What Is the Pathophysiology of a Fracture in the Femur?
The American Academy of Orthopedic Surgeons states that femoral fractures are the result of high-energy impacts to the femur. Motor vehicle accidents are the most common cause of fractured femurs. Being hit by a car, gunshot wounds and falls from heights are also typical causes.
According to The American Academy of Orthopedic Surgeons, femoral fractures trigger severe pain. The affected person is unable to put weight on the leg, and the broken leg appears deformed or shorter than the other. Other symptoms include breaks in the skin, bruising and bony pieces pushing up and into the skin.
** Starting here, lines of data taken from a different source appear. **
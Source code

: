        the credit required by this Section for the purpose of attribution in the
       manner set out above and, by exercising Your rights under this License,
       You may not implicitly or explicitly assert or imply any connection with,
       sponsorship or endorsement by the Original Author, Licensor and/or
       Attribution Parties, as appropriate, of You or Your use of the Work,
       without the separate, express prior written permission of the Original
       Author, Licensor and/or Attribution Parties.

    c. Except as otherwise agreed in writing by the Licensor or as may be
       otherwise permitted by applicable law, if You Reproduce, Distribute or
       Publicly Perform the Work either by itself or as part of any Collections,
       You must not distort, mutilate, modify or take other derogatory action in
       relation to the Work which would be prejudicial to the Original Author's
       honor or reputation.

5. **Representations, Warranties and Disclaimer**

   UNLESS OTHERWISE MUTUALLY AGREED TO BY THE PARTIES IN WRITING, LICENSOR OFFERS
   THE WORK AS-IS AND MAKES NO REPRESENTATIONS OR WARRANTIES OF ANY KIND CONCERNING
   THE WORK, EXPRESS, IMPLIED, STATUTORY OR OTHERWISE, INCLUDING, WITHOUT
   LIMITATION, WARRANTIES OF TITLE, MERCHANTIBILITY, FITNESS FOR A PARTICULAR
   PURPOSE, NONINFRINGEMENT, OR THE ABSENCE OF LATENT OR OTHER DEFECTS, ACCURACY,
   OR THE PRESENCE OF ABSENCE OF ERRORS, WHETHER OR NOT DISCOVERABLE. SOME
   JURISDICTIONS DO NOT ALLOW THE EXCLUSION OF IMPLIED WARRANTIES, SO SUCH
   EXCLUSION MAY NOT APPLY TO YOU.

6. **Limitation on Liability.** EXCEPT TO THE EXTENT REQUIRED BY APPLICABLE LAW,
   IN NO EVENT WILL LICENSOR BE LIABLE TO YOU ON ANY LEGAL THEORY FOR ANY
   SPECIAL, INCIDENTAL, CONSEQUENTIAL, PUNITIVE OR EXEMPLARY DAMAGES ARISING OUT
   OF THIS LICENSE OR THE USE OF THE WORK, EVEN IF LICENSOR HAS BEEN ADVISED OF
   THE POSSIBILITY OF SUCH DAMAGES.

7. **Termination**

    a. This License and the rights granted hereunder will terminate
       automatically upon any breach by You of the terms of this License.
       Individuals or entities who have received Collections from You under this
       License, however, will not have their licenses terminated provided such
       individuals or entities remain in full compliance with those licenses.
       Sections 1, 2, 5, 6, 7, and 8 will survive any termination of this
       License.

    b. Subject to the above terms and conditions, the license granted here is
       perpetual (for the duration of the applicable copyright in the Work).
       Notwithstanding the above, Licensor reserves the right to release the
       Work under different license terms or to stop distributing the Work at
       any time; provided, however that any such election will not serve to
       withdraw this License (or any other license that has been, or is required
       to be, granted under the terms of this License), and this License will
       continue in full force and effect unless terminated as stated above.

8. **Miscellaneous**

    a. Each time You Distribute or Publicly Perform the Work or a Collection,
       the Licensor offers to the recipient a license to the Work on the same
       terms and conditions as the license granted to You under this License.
The American Academy of Orthopedic Surgeons states that complications of femoral fractures are not uncommon. Severe bleeding occurs if bone fragments sever blood vessels or nerves in the thigh, while open fractures are susceptible to infection. Even with the highest levels of surgical care, the bone may become infected and require multiple surgeries and antibiotics to treat it. Other complications of femoral breaks include fat embolisms that travel through the bloodstream and enter the lungs, and blood clots.
The American Academy of Orthopedic Surgeons reports that most femoral fractures require surgical treatments that employ intermedullary nailing or plates and screws to rejoin the bone fragments. Femoral fractures typically require four to six months to heal. The healing period is frequently longer if the bone breaks in more than one place.